-- Data supplied follows --

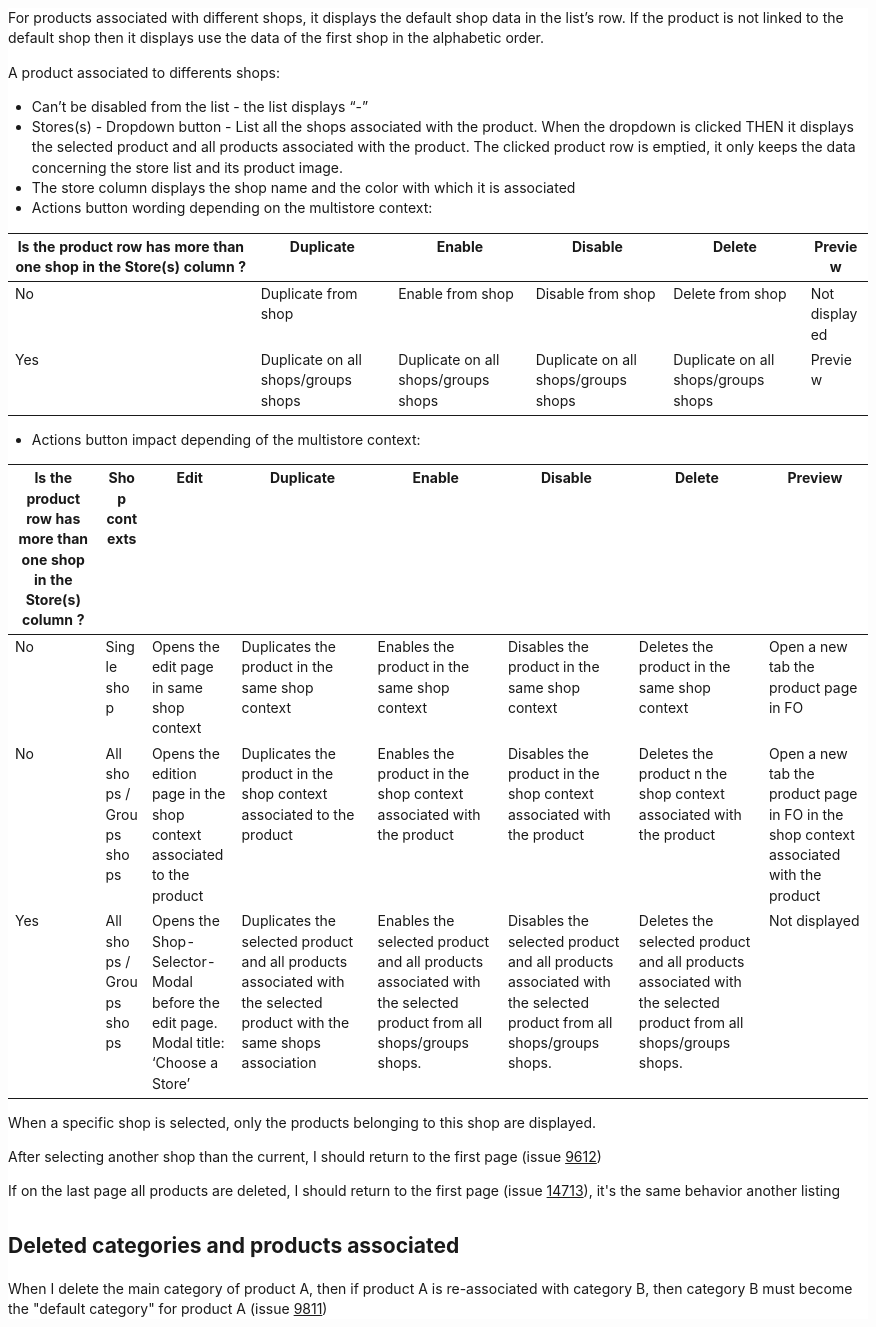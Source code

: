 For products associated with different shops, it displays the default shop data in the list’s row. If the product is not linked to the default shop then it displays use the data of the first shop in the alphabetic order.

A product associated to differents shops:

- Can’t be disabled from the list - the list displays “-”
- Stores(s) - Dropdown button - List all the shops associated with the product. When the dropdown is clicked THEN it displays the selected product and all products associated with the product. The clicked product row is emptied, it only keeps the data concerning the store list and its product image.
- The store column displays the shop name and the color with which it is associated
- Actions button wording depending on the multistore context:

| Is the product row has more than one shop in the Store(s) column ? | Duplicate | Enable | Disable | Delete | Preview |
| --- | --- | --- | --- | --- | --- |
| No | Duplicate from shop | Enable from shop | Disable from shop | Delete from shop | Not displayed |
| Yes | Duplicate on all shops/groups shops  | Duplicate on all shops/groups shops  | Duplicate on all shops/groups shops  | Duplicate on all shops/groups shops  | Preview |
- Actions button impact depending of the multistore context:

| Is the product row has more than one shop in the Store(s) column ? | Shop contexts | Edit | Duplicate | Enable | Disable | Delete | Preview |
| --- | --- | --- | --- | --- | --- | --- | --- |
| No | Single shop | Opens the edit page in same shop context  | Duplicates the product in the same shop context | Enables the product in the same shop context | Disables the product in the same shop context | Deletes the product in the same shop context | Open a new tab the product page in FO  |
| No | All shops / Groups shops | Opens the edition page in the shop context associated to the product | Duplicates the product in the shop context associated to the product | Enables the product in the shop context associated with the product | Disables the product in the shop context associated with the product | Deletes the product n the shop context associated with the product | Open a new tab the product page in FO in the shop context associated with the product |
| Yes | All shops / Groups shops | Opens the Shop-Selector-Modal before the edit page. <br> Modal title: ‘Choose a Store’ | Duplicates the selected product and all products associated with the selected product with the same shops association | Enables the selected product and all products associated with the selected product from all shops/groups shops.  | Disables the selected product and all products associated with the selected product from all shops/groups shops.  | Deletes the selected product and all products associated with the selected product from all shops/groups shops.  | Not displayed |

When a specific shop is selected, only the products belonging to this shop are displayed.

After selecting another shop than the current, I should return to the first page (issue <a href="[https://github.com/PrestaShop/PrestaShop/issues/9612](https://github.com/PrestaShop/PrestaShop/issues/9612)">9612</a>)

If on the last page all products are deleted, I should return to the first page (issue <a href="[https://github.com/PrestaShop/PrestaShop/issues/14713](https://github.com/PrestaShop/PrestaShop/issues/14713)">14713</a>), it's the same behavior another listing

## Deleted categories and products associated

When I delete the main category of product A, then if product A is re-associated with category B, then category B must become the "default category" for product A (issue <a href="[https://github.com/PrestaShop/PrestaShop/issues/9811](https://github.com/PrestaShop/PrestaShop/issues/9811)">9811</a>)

-- Data supplied concluded --

(The problem): For each line in the records that holds "Opens", show that line as it stands.

(Exercise answer):
| No | Single shop | Opens the edit page in same shop context  | Duplicates the product in the same shop context | Enables the product in the same shop context | Disables the product in the same shop context | Deletes the product in the same shop context | Open a new tab the product page in FO  |
| No | All shops / Groups shops | Opens the edition page in the shop context associated to the product | Duplicates the product in the shop context associated to the product | Enables the product in the shop context associated with the product | Disables the product in the shop context associated with the product | Deletes the product n the shop context associated with the product | Open a new tab the product page in FO in the shop context associated with the product |
| Yes | All shops / Groups shops | Opens the Shop-Selector-Modal before the edit page. <br> Modal title: ‘Choose a Store’ | Duplicates the selected product and all products associated with the selected product with the same shops association | Enables the selected product and all products associated with the selected product from all shops/groups shops.  | Disables the selected product and all products associated with the selected product from all shops/groups shops.  | Deletes the selected product and all products associated with the selected product from all shops/groups shops.  | Not displayed |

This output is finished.